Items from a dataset
BEGIN
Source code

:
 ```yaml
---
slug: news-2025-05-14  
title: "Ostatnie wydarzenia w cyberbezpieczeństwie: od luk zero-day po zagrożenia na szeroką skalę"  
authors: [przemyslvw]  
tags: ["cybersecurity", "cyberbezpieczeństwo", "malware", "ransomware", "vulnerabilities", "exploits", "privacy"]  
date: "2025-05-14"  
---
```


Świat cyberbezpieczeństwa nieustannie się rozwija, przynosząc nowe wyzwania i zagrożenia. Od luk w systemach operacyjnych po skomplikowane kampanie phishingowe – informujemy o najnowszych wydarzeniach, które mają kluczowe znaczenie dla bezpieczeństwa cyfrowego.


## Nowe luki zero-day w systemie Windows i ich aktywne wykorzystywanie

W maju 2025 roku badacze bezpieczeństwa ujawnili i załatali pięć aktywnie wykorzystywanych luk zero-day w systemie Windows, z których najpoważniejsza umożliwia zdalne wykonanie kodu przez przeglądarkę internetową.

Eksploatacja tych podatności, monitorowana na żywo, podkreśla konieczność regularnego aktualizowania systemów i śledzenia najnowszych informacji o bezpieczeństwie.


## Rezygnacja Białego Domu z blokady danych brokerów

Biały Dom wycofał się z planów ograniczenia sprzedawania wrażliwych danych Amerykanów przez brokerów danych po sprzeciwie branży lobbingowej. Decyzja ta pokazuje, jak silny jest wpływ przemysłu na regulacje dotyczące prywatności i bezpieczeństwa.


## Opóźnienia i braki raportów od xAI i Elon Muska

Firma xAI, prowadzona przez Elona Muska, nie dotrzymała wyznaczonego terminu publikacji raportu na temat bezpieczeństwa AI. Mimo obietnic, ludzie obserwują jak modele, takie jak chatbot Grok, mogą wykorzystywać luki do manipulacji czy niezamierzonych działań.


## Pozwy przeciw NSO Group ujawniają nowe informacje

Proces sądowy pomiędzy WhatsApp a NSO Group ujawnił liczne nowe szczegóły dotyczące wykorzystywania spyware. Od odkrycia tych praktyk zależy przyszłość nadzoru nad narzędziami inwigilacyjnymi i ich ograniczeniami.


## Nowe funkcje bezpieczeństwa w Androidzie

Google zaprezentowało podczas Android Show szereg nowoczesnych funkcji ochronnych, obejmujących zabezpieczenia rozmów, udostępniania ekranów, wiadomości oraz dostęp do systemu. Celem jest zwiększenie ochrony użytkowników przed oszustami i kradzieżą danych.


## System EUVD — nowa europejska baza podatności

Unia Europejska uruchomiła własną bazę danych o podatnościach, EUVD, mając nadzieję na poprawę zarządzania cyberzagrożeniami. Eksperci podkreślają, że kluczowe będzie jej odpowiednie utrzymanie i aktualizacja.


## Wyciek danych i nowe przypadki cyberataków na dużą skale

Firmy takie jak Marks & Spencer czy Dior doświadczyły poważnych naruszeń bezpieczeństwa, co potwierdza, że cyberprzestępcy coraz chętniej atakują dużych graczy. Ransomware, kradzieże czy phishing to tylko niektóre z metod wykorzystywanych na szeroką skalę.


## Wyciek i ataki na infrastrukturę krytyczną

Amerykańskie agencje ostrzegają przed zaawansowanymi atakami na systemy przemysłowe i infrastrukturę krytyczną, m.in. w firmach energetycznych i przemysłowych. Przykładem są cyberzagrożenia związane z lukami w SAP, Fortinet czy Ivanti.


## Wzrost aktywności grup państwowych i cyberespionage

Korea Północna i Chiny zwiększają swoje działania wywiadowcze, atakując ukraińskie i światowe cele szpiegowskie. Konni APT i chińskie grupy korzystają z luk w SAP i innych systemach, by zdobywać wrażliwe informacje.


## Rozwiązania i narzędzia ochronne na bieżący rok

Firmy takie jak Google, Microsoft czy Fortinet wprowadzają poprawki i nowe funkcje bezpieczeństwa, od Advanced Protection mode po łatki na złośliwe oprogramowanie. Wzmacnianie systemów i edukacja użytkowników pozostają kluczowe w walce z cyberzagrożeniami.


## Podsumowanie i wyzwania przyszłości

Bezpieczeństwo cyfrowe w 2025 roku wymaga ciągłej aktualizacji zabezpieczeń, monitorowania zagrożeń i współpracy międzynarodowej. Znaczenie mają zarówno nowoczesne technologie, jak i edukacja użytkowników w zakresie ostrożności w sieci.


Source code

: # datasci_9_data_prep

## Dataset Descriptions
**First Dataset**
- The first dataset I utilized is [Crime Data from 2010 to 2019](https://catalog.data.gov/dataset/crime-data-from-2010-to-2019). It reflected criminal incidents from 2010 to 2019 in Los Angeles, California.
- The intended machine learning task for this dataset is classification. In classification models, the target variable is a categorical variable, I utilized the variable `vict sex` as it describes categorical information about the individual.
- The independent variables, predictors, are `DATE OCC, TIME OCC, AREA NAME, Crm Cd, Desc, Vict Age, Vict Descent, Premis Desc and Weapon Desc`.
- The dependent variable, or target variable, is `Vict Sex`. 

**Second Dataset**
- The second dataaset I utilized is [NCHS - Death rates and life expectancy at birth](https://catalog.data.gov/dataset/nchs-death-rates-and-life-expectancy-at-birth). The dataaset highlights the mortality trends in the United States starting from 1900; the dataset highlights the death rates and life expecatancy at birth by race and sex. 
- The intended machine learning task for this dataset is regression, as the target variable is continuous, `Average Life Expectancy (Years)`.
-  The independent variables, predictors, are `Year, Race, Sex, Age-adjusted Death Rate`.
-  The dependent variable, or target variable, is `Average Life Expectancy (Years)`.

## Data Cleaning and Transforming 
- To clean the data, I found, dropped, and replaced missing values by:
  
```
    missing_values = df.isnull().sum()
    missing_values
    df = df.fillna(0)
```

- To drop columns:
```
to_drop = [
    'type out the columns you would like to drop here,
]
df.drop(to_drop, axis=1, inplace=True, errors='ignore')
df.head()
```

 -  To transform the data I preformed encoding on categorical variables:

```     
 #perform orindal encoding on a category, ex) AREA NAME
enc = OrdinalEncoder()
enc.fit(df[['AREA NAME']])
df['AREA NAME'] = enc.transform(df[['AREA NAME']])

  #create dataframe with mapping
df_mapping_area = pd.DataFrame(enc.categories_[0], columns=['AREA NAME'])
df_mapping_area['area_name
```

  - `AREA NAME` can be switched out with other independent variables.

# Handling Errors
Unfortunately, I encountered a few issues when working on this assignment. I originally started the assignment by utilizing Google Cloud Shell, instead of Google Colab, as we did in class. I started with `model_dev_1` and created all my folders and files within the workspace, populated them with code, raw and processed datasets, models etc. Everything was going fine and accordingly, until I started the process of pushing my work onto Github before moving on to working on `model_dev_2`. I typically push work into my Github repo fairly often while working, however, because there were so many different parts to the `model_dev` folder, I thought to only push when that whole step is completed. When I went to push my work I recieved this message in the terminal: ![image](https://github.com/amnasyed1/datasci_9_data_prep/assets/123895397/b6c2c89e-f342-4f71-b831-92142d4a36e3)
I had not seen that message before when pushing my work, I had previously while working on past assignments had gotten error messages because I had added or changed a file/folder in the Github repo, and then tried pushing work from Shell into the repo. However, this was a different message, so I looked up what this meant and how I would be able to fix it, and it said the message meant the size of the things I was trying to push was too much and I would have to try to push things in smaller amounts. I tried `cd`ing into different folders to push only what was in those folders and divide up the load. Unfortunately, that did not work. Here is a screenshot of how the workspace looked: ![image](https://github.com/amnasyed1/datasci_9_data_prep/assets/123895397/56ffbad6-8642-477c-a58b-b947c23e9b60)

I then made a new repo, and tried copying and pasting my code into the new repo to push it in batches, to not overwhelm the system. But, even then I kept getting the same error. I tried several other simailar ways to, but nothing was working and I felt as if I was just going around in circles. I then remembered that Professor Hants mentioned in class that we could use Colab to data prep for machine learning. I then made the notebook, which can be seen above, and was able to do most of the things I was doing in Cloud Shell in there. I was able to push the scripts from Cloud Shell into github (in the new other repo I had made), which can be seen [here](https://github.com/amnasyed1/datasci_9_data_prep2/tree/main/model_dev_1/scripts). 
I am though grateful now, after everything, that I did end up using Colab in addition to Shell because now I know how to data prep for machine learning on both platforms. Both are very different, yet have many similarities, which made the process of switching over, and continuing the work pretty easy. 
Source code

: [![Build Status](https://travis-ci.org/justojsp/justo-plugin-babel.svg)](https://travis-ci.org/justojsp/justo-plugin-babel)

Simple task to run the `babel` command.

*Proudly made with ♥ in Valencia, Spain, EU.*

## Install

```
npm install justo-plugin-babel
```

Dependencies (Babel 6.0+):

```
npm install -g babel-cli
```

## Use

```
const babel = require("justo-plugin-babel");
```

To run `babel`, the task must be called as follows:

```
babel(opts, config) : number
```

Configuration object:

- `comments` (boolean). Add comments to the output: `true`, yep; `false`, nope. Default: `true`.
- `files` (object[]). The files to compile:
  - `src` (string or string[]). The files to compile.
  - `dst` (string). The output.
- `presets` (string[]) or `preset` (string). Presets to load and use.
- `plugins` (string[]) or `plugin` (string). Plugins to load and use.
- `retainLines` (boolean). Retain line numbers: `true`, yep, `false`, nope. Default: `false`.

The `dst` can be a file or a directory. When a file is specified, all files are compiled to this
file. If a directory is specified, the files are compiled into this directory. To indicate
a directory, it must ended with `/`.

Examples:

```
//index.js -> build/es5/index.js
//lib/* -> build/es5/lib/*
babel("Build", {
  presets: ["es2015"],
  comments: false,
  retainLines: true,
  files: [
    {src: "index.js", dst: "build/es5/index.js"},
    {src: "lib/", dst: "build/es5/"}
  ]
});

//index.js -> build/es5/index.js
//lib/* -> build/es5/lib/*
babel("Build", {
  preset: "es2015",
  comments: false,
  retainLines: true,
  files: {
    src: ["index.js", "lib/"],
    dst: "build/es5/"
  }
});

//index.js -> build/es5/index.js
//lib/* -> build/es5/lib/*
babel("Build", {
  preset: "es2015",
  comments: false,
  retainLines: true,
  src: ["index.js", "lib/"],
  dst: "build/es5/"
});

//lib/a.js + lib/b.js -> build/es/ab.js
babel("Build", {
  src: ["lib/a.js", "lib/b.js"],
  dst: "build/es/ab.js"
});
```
END
• [PROBLEM DETAILS] Using the data above, reproduce exactly the lines between those holding "Świat cyberbezpieczeństwa nieustannie" and "## Nowe funkcje bezpieczeństwa w Androidzie", inclusive, and no others.

• [RESPONSE AREA]
Świat cyberbezpieczeństwa nieustannie się rozwija, przynosząc nowe wyzwania i zagrożenia. Od luk w systemach operacyjnych po skomplikowane kampanie phishingowe – informujemy o najnowszych wydarzeniach, które mają kluczowe znaczenie dla bezpieczeństwa cyfrowego.


## Nowe luki zero-day w systemie Windows i ich aktywne wykorzystywanie

W maju 2025 roku badacze bezpieczeństwa ujawnili i załatali pięć aktywnie wykorzystywanych luk zero-day w systemie Windows, z których najpoważniejsza umożliwia zdalne wykonanie kodu przez przeglądarkę internetową.

Eksploatacja tych podatności, monitorowana na żywo, podkreśla konieczność regularnego aktualizowania systemów i śledzenia najnowszych informacji o bezpieczeństwie.


## Rezygnacja Białego Domu z blokady danych brokerów

Biały Dom wycofał się z planów ograniczenia sprzedawania wrażliwych danych Amerykanów przez brokerów danych po sprzeciwie branży lobbingowej. Decyzja ta pokazuje, jak silny jest wpływ przemysłu na regulacje dotyczące prywatności i bezpieczeństwa.


## Opóźnienia i braki raportów od xAI i Elon Muska

Firma xAI, prowadzona przez Elona Muska, nie dotrzymała wyznaczonego terminu publikacji raportu na temat bezpieczeństwa AI. Mimo obietnic, ludzie obserwują jak modele, takie jak chatbot Grok, mogą wykorzystywać luki do manipulacji czy niezamierzonych działań.


## Pozwy przeciw NSO Group ujawniają nowe informacje

Proces sądowy pomiędzy WhatsApp a NSO Group ujawnił liczne nowe szczegóły dotyczące wykorzystywania spyware. Od odkrycia tych praktyk zależy przyszłość nadzoru nad narzędziami inwigilacyjnymi i ich ograniczeniami.


## Nowe funkcje bezpieczeństwa w Androidzie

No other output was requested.